**PROBLEM DESCRIPTION**
Bring together all lines from the listing below that contain the string "information".

**DATASET EXTRACT**
━━━━━━━━━━
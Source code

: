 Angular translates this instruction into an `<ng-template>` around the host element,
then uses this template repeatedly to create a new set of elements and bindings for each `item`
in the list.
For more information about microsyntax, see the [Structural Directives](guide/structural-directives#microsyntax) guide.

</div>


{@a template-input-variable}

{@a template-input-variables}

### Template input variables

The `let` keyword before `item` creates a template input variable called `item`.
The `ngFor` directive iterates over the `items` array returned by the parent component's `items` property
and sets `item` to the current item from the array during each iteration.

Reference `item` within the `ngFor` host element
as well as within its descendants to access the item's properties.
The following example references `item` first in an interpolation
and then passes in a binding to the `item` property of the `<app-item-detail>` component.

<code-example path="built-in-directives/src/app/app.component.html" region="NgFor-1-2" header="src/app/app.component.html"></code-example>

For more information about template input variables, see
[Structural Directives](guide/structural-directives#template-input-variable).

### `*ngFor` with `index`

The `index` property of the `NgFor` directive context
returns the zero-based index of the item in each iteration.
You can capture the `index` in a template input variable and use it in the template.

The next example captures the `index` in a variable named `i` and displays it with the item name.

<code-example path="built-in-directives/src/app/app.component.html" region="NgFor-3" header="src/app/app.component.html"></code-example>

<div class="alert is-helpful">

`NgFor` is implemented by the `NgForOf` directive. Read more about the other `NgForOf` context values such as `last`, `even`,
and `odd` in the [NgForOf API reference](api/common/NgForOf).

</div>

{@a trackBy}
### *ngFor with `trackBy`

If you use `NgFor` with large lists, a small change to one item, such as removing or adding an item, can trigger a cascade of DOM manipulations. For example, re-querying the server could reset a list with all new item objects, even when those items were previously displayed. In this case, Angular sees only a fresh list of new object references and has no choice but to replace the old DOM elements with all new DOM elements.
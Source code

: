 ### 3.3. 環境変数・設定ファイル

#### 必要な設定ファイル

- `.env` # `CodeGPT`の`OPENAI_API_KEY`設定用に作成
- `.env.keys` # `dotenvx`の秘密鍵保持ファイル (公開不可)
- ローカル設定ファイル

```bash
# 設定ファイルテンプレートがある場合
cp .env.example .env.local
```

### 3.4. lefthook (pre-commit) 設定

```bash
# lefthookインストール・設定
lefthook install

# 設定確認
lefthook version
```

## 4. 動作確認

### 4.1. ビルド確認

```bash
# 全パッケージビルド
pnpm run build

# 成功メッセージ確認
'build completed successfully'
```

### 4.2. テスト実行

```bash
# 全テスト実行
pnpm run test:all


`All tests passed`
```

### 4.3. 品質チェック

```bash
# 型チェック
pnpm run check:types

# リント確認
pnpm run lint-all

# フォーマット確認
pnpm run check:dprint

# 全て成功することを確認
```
━━━━━━━━━━
**RESPONSE TO THIS TASK**
For more information about microsyntax, see the [Structural Directives](guide/structural-directives#microsyntax) guide.
For more information about template input variables, see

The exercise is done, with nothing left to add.